◆ YOUR INSTRUCTIONS ◆
Restating the data word for word is all that is required.
-.-.-
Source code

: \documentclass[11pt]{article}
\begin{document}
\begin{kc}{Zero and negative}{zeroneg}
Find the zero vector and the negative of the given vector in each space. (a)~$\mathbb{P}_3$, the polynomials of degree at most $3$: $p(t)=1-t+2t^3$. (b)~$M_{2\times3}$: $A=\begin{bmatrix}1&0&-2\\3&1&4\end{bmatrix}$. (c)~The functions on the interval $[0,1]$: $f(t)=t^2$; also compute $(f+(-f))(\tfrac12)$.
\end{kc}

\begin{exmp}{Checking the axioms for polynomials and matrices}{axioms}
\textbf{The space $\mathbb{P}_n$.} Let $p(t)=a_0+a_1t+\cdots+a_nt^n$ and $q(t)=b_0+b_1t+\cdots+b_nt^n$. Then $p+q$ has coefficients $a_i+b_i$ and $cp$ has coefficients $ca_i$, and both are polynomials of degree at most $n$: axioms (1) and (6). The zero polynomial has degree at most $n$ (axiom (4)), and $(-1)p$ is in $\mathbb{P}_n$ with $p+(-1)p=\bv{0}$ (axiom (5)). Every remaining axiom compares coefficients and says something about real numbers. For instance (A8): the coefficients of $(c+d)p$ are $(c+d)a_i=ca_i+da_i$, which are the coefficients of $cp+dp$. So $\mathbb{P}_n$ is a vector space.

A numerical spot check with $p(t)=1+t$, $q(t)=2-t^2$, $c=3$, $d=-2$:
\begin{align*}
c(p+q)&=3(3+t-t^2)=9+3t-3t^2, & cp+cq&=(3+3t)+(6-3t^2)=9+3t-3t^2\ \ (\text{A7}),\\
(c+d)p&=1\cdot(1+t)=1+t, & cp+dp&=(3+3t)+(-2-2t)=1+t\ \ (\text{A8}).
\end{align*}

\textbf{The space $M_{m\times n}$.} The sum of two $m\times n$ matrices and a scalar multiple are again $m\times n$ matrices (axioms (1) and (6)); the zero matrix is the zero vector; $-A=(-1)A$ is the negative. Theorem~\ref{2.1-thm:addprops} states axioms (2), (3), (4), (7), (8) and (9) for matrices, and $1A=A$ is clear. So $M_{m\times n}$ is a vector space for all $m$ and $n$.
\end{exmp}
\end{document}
-.-.-
◆ EXERCISE SOLUTION ◆
Source code

: \documentclass[11pt]{article}
\begin{document}
\begin{kc}{Zero and negative}{zeroneg}
Find the zero vector and the negative of the given vector in each space. (a)~$\mathbb{P}_3$, the polynomials of degree at most $3$: $p(t)=1-t+2t^3$. (b)~$M_{2\times3}$: $A=\begin{bmatrix}1&0&-2\\3&1&4\end{bmatrix}$. (c)~The functions on the interval $[0,1]$: $f(t)=t^2$; also compute $(f+(-f))(\tfrac12)$.
\end{kc}

\begin{exmp}{Checking the axioms for polynomials and matrices}{axioms}
\textbf{The space $\mathbb{P}_n$.} Let $p(t)=a_0+a_1t+\cdots+a_nt^n$ and $q(t)=b_0+b_1t+\cdots+b_nt^n$. Then $p+q$ has coefficients $a_i+b_i$ and $cp$ has coefficients $ca_i$, and both are polynomials of degree at most $n$: axioms (1) and (6). The zero polynomial has degree at most $n$ (axiom (4)), and $(-1)p$ is in $\mathbb{P}_n$ with $p+(-1)p=\bv{0}$ (axiom (5)). Every remaining axiom compares coefficients and says something about real numbers. For instance (A8): the coefficients of $(c+d)p$ are $(c+d)a_i=ca_i+da_i$, which are the coefficients of $cp+dp$. So $\mathbb{P}_n$ is a vector space.

A numerical spot check with $p(t)=1+t$, $q(t)=2-t^2$, $c=3$, $d=-2$:
\begin{align*}
c(p+q)&=3(3+t-t^2)=9+3t-3t^2, & cp+cq&=(3+3t)+(6-3t^2)=9+3t-3t^2\ \ (\text{A7}),\\
(c+d)p&=1\cdot(1+t)=1+t, & cp+dp&=(3+3t)+(-2-2t)=1+t\ \ (\text{A8}).
\end{align*}

\textbf{The space $M_{m\times n}$.} The sum of two $m\times n$ matrices and a scalar multiple are again $m\times n$ matrices (axioms (1) and (6)); the zero matrix is the zero vector; $-A=(-1)A$ is the negative. Theorem~\ref{2.1-thm:addprops} states axioms (2), (3), (4), (7), (8) and (9) for matrices, and $1A=A$ is clear. So $M_{m\times n}$ is a vector space for all $m$ and $n$.
\end{exmp}
\end{document}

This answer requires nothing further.